Como explicou Dom Washington, no jejum estão incluídas todas as formas de penitência, as escolhas e as necessárias renúncias e sacrifícios para correspondermos aos caminhos de Deus. Não existe vida cristã autêntica sem seguir os Mandamentos de Deus e sem obedecer ao Evangelho de Cristo; e isso requer uma disciplina na vida e também sacrifícios e “cruzes”. O exercício do jejum deve ser um auxílio para a nossa conversão a Deus.

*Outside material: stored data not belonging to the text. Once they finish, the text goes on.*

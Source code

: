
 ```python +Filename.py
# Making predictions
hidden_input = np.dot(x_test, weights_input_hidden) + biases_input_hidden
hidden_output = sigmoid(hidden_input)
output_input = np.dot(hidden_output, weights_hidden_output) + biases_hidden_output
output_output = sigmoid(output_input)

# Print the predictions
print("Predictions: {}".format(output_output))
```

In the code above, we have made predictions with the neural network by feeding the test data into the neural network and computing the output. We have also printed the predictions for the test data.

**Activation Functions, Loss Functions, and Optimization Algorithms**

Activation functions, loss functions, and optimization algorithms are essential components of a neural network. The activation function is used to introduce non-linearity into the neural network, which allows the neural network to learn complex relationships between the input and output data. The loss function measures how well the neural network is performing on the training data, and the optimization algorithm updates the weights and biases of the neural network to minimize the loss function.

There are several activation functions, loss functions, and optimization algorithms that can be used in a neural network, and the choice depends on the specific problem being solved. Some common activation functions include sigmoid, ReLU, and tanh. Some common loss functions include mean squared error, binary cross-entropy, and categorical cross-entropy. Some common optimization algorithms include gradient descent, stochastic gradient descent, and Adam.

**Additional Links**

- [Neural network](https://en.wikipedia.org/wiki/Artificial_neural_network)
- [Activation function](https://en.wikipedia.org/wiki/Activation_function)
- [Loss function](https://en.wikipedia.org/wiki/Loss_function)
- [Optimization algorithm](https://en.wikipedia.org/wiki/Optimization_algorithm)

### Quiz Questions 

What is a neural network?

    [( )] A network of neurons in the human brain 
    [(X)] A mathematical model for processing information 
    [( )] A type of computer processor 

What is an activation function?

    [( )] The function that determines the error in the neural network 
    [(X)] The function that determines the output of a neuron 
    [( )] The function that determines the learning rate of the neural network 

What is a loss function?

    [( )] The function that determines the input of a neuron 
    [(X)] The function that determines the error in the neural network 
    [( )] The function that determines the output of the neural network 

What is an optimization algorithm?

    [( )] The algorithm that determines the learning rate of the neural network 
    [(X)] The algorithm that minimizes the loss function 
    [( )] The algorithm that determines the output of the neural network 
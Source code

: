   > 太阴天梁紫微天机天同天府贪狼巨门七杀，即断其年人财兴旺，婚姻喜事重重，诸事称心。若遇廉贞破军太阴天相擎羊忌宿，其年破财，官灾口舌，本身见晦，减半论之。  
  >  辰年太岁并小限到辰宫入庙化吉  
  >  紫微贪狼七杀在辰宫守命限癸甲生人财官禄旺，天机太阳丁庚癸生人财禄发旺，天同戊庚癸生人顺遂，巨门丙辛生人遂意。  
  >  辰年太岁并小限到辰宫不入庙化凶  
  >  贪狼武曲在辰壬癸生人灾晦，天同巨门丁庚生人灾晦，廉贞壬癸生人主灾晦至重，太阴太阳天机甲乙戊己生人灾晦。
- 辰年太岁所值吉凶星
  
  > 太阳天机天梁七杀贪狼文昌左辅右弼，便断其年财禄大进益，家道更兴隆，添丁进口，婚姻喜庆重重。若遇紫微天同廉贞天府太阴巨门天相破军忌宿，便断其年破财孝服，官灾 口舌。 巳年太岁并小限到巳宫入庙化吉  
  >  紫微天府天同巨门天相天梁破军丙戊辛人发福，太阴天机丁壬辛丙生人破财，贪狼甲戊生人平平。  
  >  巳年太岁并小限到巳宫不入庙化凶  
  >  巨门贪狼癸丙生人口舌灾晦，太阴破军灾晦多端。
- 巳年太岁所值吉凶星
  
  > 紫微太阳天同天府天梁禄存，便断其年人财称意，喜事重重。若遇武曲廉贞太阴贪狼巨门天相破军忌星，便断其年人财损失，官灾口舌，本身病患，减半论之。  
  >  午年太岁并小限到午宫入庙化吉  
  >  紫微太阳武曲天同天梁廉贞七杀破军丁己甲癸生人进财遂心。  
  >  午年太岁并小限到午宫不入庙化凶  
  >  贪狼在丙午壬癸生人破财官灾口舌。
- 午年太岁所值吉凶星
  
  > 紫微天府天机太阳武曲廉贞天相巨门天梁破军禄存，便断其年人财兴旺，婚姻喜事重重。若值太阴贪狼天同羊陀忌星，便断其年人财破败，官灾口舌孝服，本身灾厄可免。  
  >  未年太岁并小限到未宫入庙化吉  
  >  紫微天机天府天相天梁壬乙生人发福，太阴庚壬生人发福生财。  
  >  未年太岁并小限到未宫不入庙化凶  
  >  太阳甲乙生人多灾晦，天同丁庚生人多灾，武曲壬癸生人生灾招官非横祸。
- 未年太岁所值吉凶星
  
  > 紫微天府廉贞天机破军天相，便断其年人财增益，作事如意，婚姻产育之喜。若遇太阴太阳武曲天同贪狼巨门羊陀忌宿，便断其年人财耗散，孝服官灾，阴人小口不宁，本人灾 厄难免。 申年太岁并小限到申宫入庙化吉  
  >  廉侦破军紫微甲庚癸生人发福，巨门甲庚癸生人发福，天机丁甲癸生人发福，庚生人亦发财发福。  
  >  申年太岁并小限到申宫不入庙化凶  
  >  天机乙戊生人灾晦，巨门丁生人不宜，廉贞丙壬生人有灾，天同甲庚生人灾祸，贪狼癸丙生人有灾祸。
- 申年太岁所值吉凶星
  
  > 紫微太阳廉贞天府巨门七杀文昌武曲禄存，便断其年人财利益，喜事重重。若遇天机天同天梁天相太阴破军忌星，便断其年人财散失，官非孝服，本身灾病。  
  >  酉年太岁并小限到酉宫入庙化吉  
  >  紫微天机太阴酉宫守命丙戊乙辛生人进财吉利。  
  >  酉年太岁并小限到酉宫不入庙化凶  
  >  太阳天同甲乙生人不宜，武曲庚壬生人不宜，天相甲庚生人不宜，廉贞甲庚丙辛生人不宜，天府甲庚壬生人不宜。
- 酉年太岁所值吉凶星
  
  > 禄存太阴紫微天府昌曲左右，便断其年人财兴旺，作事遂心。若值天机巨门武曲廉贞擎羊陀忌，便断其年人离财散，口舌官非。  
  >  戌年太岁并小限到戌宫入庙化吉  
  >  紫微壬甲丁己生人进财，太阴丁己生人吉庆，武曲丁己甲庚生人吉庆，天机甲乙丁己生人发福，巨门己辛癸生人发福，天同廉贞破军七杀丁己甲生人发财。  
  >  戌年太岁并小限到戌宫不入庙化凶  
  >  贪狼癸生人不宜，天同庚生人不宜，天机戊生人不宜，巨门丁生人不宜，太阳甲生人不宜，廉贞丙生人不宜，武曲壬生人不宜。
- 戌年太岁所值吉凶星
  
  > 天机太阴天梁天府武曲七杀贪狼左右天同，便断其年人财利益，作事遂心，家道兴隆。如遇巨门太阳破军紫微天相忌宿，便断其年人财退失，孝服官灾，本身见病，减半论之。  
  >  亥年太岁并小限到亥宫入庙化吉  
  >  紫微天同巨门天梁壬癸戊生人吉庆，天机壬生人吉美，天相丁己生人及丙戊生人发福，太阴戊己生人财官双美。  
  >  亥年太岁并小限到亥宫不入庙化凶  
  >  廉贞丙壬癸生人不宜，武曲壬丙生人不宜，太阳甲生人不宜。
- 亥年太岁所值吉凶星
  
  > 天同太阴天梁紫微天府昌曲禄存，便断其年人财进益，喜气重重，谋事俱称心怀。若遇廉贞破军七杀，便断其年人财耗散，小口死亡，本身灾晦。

A esmola – continuou o arcebispo –, nos faz entender que toda forma de caridade e de solidariedade fraterna é válida. Somos reconhecidos como cristãos através do amor a Deus e ao próximo; mas a tentação do egoísmo e do fechamento diante das necessidades do próximo é grande! A Quaresma nos estimula na prática das obras de misericórdia; sobre elas deveremos, um dia, responder diante de Deus: “eu tive fome... tive sede... estava sem roupa, sem casa, na prisão, doente...” (cf. Mt 25). 

Dom Washington explicou também que a oração é um exercício quaresmal e envolve nossa comunhão e familiaridade com Deus, nas quais devemos crescer e nos aprofundar ao longo da vida. “Não existe vida cristã sem comunhão com Deus e essa se traduz na escuta atenta e assídua da Palavra de Deus, na oração pessoal e comunitária e na vivência da ‘amizade com Deus’. O cristão não é um estranho a Deus, mas um filho de Deus; bom filho não esquece do pai nem fica longe, sem ligar para ele.”